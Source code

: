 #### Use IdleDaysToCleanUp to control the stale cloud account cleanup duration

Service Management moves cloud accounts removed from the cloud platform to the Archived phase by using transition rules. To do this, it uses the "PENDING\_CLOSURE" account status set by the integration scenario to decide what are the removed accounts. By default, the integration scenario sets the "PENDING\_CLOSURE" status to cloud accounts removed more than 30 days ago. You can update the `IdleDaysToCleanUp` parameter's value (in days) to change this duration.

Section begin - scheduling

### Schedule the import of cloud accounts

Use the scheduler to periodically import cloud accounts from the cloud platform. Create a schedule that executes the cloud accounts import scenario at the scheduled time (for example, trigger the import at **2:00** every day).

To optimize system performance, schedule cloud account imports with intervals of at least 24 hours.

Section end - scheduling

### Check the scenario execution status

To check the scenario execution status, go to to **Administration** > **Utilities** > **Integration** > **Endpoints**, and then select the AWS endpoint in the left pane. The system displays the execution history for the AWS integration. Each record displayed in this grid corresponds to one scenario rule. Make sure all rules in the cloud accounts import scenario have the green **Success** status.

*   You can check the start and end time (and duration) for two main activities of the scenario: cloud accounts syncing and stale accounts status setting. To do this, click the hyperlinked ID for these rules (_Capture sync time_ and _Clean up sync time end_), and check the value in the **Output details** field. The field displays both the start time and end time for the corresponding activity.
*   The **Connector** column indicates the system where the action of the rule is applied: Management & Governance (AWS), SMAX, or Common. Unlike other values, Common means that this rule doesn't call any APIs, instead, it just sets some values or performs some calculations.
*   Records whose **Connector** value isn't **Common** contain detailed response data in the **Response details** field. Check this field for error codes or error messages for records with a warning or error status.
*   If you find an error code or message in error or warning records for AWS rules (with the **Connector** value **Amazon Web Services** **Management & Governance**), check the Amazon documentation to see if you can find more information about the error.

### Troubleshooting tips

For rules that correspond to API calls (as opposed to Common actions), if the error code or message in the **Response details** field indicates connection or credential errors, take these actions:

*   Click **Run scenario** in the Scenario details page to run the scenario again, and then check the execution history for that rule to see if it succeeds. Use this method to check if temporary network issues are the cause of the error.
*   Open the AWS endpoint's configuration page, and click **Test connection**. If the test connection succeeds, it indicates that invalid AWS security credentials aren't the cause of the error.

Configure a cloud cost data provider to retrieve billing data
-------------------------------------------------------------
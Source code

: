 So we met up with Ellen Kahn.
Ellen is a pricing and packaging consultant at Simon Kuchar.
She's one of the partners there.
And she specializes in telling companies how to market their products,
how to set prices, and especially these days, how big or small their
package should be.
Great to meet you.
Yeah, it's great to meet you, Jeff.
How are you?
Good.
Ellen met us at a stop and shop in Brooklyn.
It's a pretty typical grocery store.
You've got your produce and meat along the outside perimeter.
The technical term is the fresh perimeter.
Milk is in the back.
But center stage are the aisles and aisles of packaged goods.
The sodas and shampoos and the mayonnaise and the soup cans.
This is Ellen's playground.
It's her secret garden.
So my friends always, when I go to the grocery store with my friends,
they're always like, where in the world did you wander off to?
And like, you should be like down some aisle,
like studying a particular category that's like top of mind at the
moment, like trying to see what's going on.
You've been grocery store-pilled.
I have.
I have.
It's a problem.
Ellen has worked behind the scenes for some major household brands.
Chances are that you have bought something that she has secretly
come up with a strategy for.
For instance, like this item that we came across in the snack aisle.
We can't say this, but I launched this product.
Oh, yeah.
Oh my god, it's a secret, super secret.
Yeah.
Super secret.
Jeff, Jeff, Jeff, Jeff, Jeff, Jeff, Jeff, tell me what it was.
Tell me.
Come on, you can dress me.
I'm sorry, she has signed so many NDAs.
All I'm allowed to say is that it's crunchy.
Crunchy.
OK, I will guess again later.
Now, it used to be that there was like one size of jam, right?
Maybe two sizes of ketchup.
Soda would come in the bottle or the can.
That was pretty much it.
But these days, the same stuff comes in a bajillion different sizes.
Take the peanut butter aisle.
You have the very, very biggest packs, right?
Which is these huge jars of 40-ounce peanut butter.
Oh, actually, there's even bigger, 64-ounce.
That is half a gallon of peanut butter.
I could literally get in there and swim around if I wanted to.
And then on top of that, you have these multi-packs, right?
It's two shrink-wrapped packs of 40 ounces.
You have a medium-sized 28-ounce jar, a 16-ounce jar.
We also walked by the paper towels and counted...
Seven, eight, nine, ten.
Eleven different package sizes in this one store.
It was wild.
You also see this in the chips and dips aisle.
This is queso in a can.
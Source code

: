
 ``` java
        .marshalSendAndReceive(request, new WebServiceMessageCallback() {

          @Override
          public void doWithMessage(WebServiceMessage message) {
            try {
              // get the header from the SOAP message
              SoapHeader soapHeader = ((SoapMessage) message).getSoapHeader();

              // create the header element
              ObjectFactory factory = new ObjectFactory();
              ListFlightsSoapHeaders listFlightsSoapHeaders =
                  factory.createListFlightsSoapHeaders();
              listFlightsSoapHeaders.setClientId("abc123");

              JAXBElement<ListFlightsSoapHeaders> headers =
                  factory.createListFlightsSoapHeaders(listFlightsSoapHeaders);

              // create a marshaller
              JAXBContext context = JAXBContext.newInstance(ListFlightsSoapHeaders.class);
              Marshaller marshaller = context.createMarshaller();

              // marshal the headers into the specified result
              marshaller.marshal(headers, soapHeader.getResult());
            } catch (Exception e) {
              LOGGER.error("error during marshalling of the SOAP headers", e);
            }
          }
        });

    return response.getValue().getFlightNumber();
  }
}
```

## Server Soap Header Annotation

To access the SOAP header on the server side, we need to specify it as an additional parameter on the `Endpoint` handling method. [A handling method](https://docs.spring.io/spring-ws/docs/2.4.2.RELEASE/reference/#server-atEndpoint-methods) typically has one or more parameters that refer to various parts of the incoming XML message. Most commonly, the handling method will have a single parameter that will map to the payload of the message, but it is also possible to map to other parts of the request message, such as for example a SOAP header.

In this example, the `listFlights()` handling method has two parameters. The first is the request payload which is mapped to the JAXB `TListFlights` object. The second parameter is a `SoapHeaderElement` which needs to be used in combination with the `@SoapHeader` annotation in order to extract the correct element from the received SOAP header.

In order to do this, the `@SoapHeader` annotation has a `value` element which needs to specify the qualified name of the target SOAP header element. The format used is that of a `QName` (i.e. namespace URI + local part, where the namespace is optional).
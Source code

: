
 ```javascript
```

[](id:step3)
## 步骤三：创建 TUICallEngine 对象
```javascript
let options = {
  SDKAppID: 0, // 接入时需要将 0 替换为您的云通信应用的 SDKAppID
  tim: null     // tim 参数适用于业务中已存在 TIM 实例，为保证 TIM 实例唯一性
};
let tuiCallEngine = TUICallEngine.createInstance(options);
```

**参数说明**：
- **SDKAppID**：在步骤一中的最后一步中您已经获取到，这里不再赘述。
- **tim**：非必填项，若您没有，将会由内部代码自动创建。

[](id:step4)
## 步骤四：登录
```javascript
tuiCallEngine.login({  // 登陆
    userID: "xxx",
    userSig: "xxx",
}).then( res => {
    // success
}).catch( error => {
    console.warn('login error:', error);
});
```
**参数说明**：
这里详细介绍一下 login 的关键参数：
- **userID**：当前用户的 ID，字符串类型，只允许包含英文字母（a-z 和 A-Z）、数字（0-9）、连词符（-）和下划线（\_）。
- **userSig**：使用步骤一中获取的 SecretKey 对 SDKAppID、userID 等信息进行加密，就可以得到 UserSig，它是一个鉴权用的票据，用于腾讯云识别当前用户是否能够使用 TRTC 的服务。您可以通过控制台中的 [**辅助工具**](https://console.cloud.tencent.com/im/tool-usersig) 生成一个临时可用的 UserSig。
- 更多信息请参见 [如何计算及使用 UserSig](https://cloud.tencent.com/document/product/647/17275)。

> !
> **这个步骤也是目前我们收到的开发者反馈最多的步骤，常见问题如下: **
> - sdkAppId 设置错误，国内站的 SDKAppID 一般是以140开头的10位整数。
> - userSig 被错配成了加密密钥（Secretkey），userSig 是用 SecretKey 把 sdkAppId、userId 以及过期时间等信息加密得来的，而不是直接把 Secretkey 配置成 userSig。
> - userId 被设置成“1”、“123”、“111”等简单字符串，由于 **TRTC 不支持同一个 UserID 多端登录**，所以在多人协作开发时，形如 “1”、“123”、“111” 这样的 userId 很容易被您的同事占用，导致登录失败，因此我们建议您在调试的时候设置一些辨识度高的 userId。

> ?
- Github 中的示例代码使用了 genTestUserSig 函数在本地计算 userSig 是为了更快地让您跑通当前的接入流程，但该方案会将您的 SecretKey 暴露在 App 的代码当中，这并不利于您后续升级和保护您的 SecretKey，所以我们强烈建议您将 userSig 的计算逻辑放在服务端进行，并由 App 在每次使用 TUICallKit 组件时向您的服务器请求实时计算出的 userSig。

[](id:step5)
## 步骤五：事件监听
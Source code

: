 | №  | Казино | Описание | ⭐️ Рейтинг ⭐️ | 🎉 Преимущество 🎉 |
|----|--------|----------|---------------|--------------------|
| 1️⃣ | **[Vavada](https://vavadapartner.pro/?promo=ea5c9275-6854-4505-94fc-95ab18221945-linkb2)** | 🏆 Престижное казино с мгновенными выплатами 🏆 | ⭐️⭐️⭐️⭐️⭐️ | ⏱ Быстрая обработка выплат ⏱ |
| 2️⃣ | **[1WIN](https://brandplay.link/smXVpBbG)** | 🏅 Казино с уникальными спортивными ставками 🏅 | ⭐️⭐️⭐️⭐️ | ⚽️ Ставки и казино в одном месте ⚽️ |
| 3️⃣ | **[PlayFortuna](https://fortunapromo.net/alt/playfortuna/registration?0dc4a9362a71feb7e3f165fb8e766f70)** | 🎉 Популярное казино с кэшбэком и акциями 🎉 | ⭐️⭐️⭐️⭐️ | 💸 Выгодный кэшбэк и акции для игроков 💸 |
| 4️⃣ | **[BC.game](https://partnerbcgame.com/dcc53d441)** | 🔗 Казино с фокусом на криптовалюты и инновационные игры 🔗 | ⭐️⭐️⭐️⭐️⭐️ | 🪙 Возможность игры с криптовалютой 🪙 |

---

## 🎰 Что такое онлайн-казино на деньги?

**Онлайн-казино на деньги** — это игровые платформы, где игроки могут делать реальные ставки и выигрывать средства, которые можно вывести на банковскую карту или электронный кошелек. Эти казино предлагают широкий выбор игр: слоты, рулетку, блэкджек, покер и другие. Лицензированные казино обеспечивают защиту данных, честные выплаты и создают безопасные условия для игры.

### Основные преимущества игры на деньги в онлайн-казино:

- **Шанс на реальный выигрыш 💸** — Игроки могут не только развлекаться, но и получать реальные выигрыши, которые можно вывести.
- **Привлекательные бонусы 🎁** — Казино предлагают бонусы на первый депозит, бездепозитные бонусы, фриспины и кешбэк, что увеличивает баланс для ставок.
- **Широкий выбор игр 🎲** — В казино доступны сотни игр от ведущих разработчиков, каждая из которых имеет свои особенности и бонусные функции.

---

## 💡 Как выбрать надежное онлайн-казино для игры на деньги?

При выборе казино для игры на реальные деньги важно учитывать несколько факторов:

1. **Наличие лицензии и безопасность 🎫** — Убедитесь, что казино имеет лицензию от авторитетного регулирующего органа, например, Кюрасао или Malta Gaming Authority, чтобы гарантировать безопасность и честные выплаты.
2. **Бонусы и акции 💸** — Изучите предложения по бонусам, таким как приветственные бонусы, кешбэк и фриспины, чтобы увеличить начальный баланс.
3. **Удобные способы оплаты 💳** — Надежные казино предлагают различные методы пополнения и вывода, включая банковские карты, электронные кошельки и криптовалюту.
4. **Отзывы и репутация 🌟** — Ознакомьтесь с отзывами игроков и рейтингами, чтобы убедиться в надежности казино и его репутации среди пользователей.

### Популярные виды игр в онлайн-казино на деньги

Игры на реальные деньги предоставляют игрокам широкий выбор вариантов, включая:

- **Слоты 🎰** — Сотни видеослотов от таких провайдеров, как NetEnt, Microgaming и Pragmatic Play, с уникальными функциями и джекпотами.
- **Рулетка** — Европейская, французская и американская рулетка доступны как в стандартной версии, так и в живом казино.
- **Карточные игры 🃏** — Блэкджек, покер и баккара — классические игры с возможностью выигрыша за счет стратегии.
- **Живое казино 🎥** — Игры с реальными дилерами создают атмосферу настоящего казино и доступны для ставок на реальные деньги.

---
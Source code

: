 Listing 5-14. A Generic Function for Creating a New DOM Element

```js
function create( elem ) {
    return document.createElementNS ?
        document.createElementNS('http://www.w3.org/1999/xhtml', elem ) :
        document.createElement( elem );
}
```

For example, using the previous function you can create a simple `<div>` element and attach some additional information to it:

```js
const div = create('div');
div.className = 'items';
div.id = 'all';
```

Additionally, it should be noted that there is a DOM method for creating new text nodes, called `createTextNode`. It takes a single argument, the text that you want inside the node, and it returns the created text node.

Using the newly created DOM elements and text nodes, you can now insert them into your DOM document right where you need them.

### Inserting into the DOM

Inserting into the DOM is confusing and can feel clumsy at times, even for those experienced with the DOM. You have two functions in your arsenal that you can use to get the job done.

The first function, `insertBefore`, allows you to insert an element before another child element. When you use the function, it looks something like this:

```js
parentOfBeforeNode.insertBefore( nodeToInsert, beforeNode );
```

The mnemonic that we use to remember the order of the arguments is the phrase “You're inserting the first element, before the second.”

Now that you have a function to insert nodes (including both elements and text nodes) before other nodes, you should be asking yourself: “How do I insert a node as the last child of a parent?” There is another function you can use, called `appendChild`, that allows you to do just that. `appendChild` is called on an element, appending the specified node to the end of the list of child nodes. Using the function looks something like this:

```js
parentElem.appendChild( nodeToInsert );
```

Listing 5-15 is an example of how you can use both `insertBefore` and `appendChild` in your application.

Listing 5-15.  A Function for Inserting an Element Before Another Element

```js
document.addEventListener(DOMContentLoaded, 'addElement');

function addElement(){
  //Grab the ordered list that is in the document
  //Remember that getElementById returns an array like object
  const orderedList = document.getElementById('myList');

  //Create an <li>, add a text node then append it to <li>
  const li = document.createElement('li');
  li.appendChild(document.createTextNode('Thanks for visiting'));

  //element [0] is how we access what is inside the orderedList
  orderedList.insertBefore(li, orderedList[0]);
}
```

◆ **What is needed**
Restate word for word the lines above, beginning at the first one and ending at the line that carries "account cleanup duration".

◆ **Problem solution**
Source code

: #### Use IdleDaysToCleanUp to control the stale cloud account cleanup duration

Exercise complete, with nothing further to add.